I recently moved into the area after fishing south east michigan tribs and lake erie for a long time. I currently run centerpins and spinning gear quite frequently and every so often I will throw a fly rod around for a while just for the charismatic qualities. If you had one technique to utlilize in NE michigan for steelhead, what would it be? The fish I have come across these past few months have been larger and much more intelligent than their lake erie cousins. 

Also, if you could do it all over again, what fly rod for steelies and atlantics would you choose?


----------



## Navydoc69 (Jan 24, 2021)

10ft 8wt fly rod with type IV 10-15ft sink tip.
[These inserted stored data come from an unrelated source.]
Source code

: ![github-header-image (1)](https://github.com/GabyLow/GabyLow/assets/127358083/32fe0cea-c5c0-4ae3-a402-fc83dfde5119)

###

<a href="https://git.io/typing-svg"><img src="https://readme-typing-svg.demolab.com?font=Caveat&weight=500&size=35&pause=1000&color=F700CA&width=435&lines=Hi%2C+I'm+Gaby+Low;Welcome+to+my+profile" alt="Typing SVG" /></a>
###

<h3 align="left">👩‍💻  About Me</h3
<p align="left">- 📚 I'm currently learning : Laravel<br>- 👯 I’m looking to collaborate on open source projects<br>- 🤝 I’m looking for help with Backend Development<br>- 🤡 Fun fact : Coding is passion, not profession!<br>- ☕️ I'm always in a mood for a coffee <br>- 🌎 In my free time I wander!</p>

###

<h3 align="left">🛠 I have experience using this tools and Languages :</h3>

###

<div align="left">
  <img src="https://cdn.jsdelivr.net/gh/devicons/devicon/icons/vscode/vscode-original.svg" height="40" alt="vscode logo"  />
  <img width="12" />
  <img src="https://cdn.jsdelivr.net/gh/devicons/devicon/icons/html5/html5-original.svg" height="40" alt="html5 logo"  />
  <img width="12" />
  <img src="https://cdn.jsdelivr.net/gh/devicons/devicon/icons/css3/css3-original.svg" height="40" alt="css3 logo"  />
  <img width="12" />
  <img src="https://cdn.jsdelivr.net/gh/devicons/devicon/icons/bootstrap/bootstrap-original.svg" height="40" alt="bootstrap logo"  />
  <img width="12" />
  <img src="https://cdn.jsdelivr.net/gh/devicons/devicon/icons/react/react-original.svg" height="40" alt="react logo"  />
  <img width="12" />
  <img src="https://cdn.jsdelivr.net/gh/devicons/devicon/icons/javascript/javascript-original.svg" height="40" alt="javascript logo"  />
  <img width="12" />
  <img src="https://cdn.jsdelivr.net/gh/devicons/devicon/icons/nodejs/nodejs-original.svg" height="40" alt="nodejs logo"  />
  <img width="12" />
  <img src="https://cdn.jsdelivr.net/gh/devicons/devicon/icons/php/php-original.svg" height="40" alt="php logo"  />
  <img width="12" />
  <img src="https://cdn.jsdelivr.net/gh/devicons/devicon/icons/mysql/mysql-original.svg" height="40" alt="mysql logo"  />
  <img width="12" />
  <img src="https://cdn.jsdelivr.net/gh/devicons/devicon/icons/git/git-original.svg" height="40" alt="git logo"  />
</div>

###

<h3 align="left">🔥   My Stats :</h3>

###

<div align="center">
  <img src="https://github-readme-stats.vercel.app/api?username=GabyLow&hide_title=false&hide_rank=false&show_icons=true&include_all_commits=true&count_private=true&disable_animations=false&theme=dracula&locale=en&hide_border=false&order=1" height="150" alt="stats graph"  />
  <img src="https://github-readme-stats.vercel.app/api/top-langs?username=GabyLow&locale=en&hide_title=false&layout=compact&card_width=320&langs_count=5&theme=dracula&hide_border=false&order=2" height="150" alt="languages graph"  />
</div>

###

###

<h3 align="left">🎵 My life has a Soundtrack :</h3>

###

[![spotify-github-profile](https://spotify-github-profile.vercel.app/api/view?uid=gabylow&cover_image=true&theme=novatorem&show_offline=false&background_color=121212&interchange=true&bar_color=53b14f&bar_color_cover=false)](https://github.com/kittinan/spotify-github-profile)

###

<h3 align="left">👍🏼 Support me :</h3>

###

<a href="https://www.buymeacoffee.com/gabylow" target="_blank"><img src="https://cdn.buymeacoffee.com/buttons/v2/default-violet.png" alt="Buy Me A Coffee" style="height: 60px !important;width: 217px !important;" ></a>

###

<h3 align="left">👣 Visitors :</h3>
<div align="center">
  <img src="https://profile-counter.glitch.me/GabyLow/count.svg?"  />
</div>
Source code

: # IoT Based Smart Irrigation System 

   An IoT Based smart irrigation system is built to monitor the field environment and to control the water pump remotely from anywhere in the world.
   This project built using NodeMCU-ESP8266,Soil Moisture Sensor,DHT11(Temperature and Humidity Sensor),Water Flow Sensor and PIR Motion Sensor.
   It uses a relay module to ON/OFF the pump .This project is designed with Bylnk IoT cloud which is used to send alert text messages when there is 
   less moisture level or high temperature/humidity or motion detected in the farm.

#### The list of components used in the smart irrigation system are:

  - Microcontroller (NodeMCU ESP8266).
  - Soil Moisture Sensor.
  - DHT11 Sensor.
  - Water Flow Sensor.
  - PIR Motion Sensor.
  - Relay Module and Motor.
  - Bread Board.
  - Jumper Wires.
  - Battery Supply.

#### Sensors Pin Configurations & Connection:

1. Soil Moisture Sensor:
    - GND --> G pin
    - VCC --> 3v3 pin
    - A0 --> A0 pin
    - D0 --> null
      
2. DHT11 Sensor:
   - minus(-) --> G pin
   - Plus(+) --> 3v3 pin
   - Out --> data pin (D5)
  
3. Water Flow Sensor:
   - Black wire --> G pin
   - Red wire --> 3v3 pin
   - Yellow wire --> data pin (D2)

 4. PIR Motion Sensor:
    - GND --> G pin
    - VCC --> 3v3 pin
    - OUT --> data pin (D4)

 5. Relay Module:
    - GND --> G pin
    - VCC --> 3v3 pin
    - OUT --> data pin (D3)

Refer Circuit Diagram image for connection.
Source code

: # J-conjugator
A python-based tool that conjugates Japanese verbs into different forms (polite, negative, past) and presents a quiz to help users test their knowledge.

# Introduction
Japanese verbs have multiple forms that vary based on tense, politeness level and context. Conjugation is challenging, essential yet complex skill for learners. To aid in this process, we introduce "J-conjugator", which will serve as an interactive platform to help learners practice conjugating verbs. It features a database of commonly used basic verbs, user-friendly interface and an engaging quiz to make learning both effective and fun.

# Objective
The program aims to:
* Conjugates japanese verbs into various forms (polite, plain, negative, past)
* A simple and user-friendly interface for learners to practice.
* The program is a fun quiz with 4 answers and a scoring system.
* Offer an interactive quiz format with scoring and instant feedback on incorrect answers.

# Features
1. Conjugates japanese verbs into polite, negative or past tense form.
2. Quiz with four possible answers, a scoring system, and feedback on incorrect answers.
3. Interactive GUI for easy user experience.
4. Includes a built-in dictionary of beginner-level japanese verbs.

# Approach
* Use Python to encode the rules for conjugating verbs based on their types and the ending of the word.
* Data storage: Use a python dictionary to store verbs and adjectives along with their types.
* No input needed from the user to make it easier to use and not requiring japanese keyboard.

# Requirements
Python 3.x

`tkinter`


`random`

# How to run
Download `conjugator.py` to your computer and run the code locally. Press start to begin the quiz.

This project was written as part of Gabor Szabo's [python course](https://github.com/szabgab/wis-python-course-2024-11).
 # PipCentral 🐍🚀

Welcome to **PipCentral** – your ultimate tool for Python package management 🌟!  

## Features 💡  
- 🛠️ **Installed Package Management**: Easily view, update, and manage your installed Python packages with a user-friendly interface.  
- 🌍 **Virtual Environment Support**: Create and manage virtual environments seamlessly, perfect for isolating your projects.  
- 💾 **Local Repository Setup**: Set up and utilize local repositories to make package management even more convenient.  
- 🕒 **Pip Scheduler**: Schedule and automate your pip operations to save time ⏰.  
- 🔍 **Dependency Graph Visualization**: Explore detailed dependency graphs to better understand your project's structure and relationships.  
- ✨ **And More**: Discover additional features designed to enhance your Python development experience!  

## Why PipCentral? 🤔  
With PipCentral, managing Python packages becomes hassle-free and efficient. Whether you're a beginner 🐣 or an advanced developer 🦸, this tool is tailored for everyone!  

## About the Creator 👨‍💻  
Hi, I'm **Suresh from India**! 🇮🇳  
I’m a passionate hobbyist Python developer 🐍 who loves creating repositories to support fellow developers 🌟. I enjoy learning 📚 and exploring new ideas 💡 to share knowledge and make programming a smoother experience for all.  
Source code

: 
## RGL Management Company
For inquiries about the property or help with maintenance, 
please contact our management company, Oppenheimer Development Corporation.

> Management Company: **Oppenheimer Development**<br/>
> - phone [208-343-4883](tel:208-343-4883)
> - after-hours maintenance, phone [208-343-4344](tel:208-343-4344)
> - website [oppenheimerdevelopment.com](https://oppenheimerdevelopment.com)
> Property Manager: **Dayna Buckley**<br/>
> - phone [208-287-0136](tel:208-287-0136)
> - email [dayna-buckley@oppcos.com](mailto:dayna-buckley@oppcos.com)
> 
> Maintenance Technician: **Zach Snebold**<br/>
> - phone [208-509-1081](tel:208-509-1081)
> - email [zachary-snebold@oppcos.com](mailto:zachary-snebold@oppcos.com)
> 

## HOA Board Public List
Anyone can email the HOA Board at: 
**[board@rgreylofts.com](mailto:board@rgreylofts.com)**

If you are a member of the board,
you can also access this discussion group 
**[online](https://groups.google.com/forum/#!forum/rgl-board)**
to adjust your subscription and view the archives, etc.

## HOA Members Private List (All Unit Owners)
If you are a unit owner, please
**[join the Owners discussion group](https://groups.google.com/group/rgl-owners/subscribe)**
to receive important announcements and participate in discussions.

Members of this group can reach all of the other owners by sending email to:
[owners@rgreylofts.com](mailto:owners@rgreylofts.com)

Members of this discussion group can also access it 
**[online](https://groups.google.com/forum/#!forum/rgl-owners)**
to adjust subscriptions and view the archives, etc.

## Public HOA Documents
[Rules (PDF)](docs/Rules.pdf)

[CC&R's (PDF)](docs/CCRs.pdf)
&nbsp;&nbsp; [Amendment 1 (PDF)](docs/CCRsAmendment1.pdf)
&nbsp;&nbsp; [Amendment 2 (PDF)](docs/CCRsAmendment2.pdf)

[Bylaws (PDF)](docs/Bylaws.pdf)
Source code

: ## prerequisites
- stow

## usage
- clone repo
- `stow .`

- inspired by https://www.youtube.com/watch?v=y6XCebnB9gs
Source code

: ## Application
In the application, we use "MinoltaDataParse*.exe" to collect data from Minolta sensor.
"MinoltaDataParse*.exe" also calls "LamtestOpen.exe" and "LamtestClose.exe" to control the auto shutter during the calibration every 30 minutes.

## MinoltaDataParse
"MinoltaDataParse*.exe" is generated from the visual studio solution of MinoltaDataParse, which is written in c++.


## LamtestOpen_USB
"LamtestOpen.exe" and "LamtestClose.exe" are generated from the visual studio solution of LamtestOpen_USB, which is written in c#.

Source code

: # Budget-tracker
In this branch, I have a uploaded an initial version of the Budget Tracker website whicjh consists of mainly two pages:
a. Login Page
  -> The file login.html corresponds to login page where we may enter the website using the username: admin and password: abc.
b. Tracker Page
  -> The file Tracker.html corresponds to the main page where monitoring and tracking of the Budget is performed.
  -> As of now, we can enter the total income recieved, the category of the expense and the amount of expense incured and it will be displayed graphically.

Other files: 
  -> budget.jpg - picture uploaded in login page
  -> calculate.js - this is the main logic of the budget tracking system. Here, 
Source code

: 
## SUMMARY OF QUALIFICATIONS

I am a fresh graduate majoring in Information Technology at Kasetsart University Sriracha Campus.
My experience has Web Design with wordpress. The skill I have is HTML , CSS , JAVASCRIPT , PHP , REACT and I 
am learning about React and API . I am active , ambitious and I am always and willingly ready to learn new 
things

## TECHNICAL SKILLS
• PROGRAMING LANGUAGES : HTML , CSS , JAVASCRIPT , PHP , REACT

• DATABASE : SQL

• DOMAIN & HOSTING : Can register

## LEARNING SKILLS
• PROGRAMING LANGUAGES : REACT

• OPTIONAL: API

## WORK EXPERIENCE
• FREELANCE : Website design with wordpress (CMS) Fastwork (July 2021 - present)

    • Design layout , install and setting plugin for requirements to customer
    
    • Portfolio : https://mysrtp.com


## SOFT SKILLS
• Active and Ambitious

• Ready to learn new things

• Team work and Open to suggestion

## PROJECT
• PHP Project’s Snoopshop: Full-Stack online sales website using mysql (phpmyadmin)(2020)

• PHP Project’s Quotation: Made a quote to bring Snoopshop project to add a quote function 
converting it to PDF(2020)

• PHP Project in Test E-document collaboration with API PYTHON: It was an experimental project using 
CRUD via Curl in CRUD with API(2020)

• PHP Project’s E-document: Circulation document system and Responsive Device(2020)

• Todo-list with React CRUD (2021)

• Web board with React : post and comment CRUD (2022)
Love when a fresh cromer smashes a swinging fly.


----------



## Lamarsh (Aug 19, 2014)

I fly fish for them quite a bit. Sure, there are many days (maybe most) where floating bags or cranking hot n tots will do better, but I think overall with all the varying tactics available such as stripping streamers, swinging flies, indy rigs with nymphs, bottom bouncing, chuck n duck or tightlining, you can do well and have many options for many different presentations and fly patterns. It's fun to experiment with how versatile fly fishing tackle can be. 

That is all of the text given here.